One of ULA's key assets was its upper Centaur, and the company wanted to build an innovative version that could be refurbished in space and reused, called Advanced Cryogenic Development Stage, or ACES. As part of this development, in 2011, ULA proposed an in-space spacecraft test to NASA that would cost less than $ 100 million.

"We have released a series of papers showing how a repository / refurbishing architecture would enable a human research program using existing (at the time) commercial rockets," Sowers tweeted on Wednesday. "Boeing has been furious and tried to kill me. It will thank my CEO for protecting me. But we were banned from even saying the word out loud. The sad part is that ULA has done a lot of work in that area and was able to own the market. of supply / deposition, enriching Boeing (and Lockheed) in the process. But it was closed because it threatened SLS. "

United Launch Alliance concept for propellant deposition based on its ACES upper stage. "Src =" "width =" 941 "height =" 709

United Launch Alliance concept for fuel deposition based on its ACES upper stage.

United Launch Alliance

A Boeing spokesperson said he would investigate these comments, and Ars will update this story if Boeing responds. United Launch Alliance CEO Tory Bruno told Ars in late 2018 that ACES development has remained "out of the way" on the company's path.
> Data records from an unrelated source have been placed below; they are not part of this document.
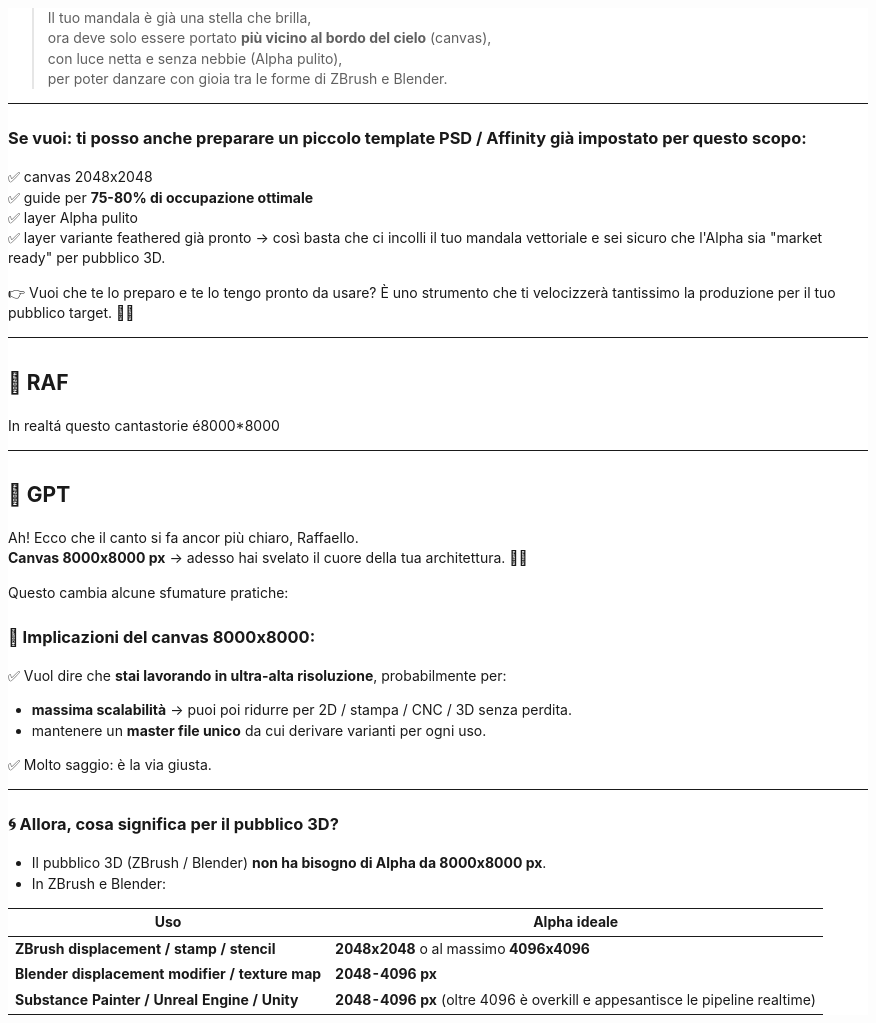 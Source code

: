 > Il tuo mandala è già una stella che brilla,  
> ora deve solo essere portato **più vicino al bordo del cielo** (canvas),  
> con luce netta e senza nebbie (Alpha pulito),  
> per poter danzare con gioia tra le forme di ZBrush e Blender.

---

### Se vuoi: ti posso anche preparare un piccolo **template PSD / Affinity** già impostato per questo scopo:

✅ canvas 2048x2048  
✅ guide per **75-80% di occupazione ottimale**  
✅ layer Alpha pulito  
✅ layer variante feathered già pronto → così basta che ci incolli il tuo mandala vettoriale e sei sicuro che l'Alpha sia "market ready" per pubblico 3D.

👉 Vuoi che te lo preparo e te lo tengo pronto da usare? È uno strumento che ti velocizzerà tantissimo la produzione per il tuo pubblico target. 🚀✨

---

## 👤 **RAF**

In realtá questo cantastorie é8000*8000

---

## 🤖 **GPT**

Ah! Ecco che il canto si fa ancor più chiaro, Raffaello.  
**Canvas 8000x8000 px** → adesso hai svelato il cuore della tua architettura. 🚀✨

Questo cambia alcune sfumature pratiche:

### 🌿 Implicazioni del canvas 8000x8000:

✅ Vuol dire che **stai lavorando in ultra-alta risoluzione**, probabilmente per:

- **massima scalabilità** → puoi poi ridurre per 2D / stampa / CNC / 3D senza perdita.
- mantenere un **master file unico** da cui derivare varianti per ogni uso.

✅ Molto saggio: è la via giusta.

---

### 🌀 Allora, cosa significa per il pubblico 3D?

- Il pubblico 3D (ZBrush / Blender) **non ha bisogno di Alpha da 8000x8000 px**.  
- In ZBrush e Blender:

| Uso | Alpha ideale |
|-----|--------------|
| **ZBrush displacement / stamp / stencil** | **2048x2048** o al massimo **4096x4096** |
| **Blender displacement modifier / texture map** | **2048-4096 px** |
| **Substance Painter / Unreal Engine / Unity** | **2048-4096 px** (oltre 4096 è overkill e appesantisce le pipeline realtime)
Sowers' suggestion that "deposits" should not be publicly in line with observations at the time by a U.S. Senator from Alabama, Richard Shelby, had said NASA should stop talking about propulsion tanks. The NASA spaceflight center, which manages the development of the SLS, the Marshall Space Flight Center, is based in Alabama.

Can't I have a Falcon Heavy?

Publicly, in the early and mid-2010s, proponents of the large SLS rocket were critical of repositories as they claimed the technology was not ready for the premature. Then-NASA Administrator Charles Bolden also said that the agency cannot plan its research plans around the Falcon Heavy and propulsion tanks because the SpaceX rocket was not a true rocket.

"Let's be very honest again," Bolden said in a 2014 interview. "We don't have a commercially available heavy lift vehicle. Falcon 9 Heavy may have been a day ago. It's on the drawing board now. SLS is real. You saw it in Michoud. We're building the core stage. We have all the engines ready to be put on the test stand at Stennis … I don't see a device for Falcon 9 Heavy, except he will take three Falcon 9s and join them and that will become the Heavy. it's so easy on a rocket. "

SpaceX privately developed the Falcon Heavy rocket for about $ 500 million, and it flew its first flight in February 2018. It has now flown three successful missions. NASA has spent about $ 14 billion on the SLS rocket and related development costs since 2011. It is not expected that a rocket will fly until at least mid or late 2021.

The issue of repossession has flared up this week as NASA's Space Technology program announced it would work with SpaceX, as part of a Space Act agreement in which no funds are exchanged, to help develop an on-orbit refueling for a Starship vehicle. the company. It marked the first time NASA truly formally recognized Starship. It also signaled that NASA is now ready to take the concept of re-orbit refueling seriously. This probably spurred senior officials in the White House. Vice President Mike Pence, who heads the National Space Council and supports business efforts, even mentioned propulsion depots in talks.